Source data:
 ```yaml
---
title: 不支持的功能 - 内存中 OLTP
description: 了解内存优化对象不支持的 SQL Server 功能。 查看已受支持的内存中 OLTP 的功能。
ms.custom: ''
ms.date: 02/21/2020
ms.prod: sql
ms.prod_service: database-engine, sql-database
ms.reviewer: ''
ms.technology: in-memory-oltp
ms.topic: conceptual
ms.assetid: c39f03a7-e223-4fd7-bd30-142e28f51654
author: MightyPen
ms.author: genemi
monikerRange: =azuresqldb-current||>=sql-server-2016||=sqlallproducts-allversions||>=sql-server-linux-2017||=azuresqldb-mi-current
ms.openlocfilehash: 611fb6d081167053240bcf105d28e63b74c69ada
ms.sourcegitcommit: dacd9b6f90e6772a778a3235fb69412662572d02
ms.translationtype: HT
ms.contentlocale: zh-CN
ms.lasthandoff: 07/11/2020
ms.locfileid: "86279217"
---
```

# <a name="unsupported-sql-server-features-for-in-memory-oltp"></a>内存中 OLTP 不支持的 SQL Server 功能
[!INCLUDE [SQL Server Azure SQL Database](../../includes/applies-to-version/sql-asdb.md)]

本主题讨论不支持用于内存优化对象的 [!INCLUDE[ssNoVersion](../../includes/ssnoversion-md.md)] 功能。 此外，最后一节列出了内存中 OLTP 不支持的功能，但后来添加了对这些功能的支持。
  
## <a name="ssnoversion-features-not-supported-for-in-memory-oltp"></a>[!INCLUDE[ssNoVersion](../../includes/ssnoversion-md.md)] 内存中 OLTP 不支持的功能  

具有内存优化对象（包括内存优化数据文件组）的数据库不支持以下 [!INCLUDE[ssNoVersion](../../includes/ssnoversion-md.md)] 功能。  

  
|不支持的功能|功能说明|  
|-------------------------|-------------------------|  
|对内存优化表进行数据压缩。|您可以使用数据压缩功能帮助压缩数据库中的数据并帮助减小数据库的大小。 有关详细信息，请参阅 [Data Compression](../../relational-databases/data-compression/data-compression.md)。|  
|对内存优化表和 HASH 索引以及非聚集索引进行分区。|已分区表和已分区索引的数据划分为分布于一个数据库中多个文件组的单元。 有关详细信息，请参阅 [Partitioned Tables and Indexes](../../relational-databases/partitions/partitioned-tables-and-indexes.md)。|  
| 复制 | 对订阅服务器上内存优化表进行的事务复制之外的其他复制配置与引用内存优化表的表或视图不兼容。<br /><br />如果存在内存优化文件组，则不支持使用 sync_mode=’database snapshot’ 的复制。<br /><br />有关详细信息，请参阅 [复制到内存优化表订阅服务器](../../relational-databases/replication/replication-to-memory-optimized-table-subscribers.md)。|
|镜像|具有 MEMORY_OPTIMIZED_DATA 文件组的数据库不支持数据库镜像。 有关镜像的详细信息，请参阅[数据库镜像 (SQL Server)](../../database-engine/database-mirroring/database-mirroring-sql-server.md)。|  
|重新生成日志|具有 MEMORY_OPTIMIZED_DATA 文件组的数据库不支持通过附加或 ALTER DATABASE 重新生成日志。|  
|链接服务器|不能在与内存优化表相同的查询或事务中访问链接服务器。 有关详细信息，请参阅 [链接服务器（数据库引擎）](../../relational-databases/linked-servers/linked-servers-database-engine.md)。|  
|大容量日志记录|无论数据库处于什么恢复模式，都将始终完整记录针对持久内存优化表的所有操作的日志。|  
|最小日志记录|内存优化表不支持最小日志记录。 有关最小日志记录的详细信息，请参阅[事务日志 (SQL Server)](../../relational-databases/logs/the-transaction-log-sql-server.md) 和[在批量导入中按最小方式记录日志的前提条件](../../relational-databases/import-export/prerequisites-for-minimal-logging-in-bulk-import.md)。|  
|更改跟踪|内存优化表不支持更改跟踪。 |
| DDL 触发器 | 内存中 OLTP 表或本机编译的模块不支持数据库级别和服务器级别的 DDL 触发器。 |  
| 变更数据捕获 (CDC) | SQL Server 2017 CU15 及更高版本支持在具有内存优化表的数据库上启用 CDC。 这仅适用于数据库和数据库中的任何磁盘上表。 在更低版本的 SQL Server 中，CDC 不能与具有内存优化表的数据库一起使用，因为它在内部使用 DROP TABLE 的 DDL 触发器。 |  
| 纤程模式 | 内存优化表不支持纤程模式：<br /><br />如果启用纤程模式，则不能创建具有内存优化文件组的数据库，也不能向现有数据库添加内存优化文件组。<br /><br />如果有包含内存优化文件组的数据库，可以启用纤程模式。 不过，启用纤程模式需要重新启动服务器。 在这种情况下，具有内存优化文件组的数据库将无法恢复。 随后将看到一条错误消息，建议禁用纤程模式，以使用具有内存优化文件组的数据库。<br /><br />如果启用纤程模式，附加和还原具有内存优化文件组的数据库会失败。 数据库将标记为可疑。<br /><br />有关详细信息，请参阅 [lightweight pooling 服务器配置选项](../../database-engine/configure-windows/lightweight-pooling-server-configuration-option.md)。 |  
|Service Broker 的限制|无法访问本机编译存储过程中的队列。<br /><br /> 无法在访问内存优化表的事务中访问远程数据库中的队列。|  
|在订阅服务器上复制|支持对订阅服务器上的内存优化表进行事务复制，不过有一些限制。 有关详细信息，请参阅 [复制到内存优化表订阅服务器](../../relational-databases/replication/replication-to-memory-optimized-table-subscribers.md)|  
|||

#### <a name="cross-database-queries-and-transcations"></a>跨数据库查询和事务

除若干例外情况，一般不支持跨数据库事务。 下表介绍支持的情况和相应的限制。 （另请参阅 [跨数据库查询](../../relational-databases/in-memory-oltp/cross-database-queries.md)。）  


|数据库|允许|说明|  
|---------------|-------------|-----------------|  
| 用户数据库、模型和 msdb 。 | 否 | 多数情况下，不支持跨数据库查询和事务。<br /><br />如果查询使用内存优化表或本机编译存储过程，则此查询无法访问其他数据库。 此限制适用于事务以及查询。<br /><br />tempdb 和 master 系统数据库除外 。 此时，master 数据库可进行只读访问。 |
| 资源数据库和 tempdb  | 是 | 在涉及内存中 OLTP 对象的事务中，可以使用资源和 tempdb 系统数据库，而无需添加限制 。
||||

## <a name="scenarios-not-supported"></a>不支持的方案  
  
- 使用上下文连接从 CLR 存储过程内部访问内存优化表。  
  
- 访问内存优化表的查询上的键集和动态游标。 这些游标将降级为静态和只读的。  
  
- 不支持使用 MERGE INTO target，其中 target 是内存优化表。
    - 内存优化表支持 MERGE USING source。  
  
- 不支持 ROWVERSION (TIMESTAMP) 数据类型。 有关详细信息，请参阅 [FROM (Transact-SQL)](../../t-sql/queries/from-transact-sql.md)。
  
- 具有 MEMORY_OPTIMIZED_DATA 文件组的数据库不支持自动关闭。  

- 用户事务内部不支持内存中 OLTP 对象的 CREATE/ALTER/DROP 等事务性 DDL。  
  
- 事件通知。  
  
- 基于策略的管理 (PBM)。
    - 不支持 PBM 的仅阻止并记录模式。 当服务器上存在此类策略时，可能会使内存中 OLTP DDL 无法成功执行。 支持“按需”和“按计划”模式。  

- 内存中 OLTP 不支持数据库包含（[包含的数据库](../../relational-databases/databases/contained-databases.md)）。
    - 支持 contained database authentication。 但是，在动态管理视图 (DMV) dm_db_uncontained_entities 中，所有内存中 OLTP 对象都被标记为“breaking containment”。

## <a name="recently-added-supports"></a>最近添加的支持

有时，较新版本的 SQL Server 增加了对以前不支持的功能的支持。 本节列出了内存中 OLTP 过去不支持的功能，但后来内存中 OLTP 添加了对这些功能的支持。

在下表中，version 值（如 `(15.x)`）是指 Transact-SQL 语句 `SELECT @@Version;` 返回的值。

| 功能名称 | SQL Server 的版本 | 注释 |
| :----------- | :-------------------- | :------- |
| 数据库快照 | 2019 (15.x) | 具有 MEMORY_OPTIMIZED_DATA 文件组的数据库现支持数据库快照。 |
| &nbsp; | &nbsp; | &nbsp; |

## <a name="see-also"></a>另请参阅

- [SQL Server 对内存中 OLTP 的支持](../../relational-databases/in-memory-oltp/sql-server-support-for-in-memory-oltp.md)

== INSTRUCTIONS TO FOLLOW ==
Could you copy every line from the records that has "ssNoVersion" in it?

== FINISHED TASK ==
本主题讨论不支持用于内存优化对象的 [!INCLUDE[ssNoVersion](../../includes/ssnoversion-md.md)] 功能。 此外，最后一节列出了内存中 OLTP 不支持的功能，但后来添加了对这些功能的支持。
## <a name="ssnoversion-features-not-supported-for-in-memory-oltp"></a>[!INCLUDE[ssNoVersion](../../includes/ssnoversion-md.md)] 内存中 OLTP 不支持的功能  
具有内存优化对象（包括内存优化数据文件组）的数据库不支持以下 [!INCLUDE[ssNoVersion](../../includes/ssnoversion-md.md)] 功能。  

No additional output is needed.